Gold trust buys into bullion

By: Ken Gooding


Posted: 2003/06/15 Sun 15:03 ZE2 | © Mineweb 1997-2003


LONDON – Merrill Lynch World Mining Investment Trust (LSE:MLW) has bought nearly a tonne of gold bullion to add to its portfolio. At the beginning of May the portfolio contained not a single ounce of the yellow metal.
This suggests the Trust, which has a full London Stock Exchange listing, spent more than £6.5m on gold, or roughly US$10m, during May. At the end of last month 2.7 percent of its total assets of £243.4m were accounted for by the bullion.

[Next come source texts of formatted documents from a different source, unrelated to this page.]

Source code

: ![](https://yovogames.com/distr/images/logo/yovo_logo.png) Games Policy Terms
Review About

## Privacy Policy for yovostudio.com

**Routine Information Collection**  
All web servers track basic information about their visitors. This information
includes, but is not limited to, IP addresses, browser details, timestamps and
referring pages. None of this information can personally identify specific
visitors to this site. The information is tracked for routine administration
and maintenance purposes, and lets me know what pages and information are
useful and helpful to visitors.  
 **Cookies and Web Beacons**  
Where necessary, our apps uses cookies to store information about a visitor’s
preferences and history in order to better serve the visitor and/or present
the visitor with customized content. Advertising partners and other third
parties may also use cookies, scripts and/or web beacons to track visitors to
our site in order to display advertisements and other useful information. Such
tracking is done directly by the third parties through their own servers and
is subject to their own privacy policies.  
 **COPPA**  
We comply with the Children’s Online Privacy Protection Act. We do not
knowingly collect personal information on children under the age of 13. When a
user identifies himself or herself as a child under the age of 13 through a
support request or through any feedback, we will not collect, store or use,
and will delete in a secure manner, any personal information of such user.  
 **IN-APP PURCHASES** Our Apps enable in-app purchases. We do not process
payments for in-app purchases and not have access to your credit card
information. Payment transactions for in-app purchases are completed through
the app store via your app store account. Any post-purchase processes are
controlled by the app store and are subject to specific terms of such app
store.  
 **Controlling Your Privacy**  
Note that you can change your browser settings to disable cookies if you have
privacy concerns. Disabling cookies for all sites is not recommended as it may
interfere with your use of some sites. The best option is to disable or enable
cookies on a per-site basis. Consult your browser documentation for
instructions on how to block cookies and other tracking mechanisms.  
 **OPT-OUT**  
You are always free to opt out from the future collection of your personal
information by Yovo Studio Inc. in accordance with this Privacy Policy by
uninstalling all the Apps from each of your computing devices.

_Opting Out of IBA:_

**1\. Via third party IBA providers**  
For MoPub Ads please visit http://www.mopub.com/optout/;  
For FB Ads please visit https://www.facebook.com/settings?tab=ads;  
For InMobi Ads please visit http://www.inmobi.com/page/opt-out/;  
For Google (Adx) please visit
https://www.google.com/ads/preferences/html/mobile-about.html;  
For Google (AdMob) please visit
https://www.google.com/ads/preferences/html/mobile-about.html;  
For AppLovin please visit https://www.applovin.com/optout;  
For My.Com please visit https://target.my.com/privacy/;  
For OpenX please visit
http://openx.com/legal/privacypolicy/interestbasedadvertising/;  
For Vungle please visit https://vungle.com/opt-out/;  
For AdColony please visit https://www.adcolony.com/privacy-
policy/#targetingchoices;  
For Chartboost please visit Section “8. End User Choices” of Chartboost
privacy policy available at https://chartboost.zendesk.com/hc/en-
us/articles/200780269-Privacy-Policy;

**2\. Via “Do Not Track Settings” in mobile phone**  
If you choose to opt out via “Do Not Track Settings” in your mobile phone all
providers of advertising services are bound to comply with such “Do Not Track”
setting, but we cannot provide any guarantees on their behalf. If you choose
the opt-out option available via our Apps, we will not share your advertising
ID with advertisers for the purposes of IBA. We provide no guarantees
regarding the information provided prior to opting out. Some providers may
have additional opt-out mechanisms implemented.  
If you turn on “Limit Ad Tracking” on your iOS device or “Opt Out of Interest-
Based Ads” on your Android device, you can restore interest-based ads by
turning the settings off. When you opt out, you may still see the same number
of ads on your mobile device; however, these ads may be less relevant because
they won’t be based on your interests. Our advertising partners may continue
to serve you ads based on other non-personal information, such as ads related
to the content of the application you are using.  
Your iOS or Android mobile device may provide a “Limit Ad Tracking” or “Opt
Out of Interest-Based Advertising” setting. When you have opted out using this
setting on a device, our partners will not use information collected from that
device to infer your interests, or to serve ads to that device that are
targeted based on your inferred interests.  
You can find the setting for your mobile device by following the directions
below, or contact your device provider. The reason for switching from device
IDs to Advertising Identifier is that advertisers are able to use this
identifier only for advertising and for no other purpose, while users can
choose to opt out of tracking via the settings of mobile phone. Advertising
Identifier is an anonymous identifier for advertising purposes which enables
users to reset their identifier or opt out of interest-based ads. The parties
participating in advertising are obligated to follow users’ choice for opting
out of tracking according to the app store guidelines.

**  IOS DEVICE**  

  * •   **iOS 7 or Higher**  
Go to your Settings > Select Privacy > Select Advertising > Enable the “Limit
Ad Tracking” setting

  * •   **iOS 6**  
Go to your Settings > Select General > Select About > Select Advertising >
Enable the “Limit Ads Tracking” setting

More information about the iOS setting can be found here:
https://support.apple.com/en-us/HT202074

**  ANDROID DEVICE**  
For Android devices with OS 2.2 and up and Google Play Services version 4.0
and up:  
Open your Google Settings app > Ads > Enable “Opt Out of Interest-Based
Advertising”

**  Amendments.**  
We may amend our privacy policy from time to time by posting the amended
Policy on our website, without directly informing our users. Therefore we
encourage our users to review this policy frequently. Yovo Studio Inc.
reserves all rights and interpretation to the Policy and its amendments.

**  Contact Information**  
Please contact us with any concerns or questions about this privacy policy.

Graham Birch, managing director, sector funds, at Merrill in London, says the purchase was triggered by the fall in the value of the US dollar against other trading currencies which in turn boosted the gold price to $370 an ounce at one stage.

“We look at gold [bullion] as cash. It’s just a different type of cash,” he explains. However, Birch also insists that gold is not an exact proxy for the dollar because “as gold falls by one percent, gold is likely to rise by 2 percent.”

Birch adds: “Gold is not a bad investment at the moment. At $355 an ounce the price is not astonishingly high. There is plenty of scope for it to rise. We no longer see [gold producing] companies popping up to hedge as the price goes up and neither are central banks selling. That’s why we have an upward trending market.”

He also has expectations that liberalisation of the gold market in China will help investment buying – “that will mean a quarter of the world’s population will be able to buy gold bars.” Also, the new securitised gold products, some backed by the World Gold Council, should help lift demand. “The average US institution has zero gold at present. These products will enable them to have some.”

At the end of May the Trust had 26.1percent of total assets devoted to shares in gold producers. This compared with 33.4 percent in diversified mining groups, 19.2 percent in base metals producers and 9 percent in platinum companies.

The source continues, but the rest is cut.